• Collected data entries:

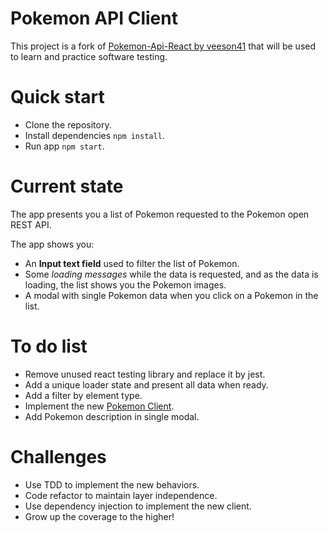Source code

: # Pokemon API Client

This project is a fork of [Pokemon-Api-React by veeson41](https://github.com/veeson41/Pokemon-Api-React) that will be used to learn and practice software testing.

# Quick start

- Clone the repository.
- Install dependencies `npm install`.
- Run app `npm start`.

# Current state

The app presents you a list of Pokemon requested to the Pokemon open REST API.

The app shows you:

- An **Input text field** used to filter the list of Pokemon.
- Some *loading messages* while the data is requested, and as the data is loading, the list shows you the Pokemon images.
- A modal with single Pokemon data when you click on a Pokemon in the list.

# To do list

- Remove unused react testing library and replace it by jest.
- Add a unique loader state and present all data when ready.
- Add a filter by element type.
- Implement the new [Pokemon Client](https://github.com/PokeAPI/pokeapi-js-wrapper).
- Add Pokemon description in single modal.

# Challenges

- Use TDD to implement the new behaviors.
- Code refactor to maintain layer independence.
- Use dependency injection to implement the new client.
- Grow up the coverage to the higher!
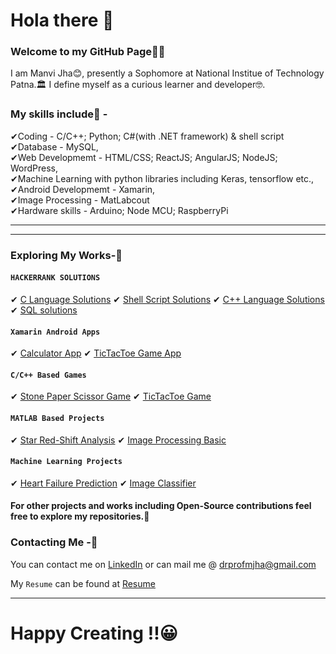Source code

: # Hola there 👋

### Welcome to my GitHub Page🤗🤗

I am Manvi Jha😊, presently a Sophomore at National Institue of Technology Patna.🏛 I define myself as a curious learner and developer🤓.
### My skills include🍒 - <br/>
✔Coding - C/C++; Python; C#(with .NET framework) & shell script <br/>
✔Database - MySQL,<br/>
✔Web Developmemt - HTML/CSS; ReactJS; AngularJS; NodeJS; WordPress, <br/>
✔Machine Learning with python libraries including Keras, tensorflow etc.,<br/>
✔Android Developmemt - Xamarin,<br/>
✔Image Processing - MatLabcout<br/>
✔Hardware skills - Arduino; Node MCU; RaspberryPi<br/>

<hr>
<hr>

### Exploring My Works-🧐

#### `HACKERRANK SOLUTIONS`
✔ [C Language Solutions](https://github.com/Severus-Matthew/Github-C-Language-Solutions)
✔ [Shell Script Solutions](https://github.com/Severus-Matthew/github_The-_Linux_Shell_solutions)
✔ [C++ Language Solutions](https://github.com/Severus-Matthew/GitHub-Cpp-Hackerrank-Solution)
✔ [SQL solutions](https://github.com/Severus-Matthew/Hackerrank-solutions-SQl)

#### `Xamarin Android Apps`
✔ [Calculator App](https://github.com/Severus-Matthew/Xamarin_Calculator_app)
✔ [TicTacToe Game App](https://github.com/Severus-Matthew/Xamarin_TicTacToe_game)

#### `C/C++ Based Games`
✔ [Stone Paper Scissor Game](https://github.com/Severus-Matthew/Stone-Paper-Scissor-Game)
✔ [TicTacToe Game](https://github.com/Severus-Matthew/A-game-of-Tic-Tac-Toe)

#### `MATLAB Based Projects`
✔ [Star Red-Shift Analysis](https://github.com/Severus-Matthew/MATLAB_ReadShift_Analysis)
✔ [Image Processing Basic](https://github.com/Severus-Matthew/Image_Processing_basic)

#### `Machine Learning Projects`
✔ [Heart Failure Prediction](https://github.com/Severus-Matthew/ML-Heart-Failure-prediction-using-Classification)
✔ [Image Classifier](https://github.com/Severus-Matthew/image-classifier)

#### For other projects and works including Open-Source contributions feel free to explore my repositories.🧐


### Contacting Me -🤝

You can contact me on [LinkedIn](https://www.linkedin.com/in/manvi-jha-2784711a7/) or can mail me @ drprofmjha@gmail.com

My `Resume` can be found at [Resume](https://github.com/Severus-Matthew/Resume)
<hr>

# Happy Creating !!😀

• Brief:
Go back to the data above and please quote exactly, and only, the lines from the line with "### Contacting Me -🤝" through its last line.

• Solution to the exercise:
### Contacting Me -🤝

You can contact me on [LinkedIn](https://www.linkedin.com/in/manvi-jha-2784711a7/) or can mail me @ drprofmjha@gmail.com

My `Resume` can be found at [Resume](https://github.com/Severus-Matthew/Resume)
<hr>

# Happy Creating !!😀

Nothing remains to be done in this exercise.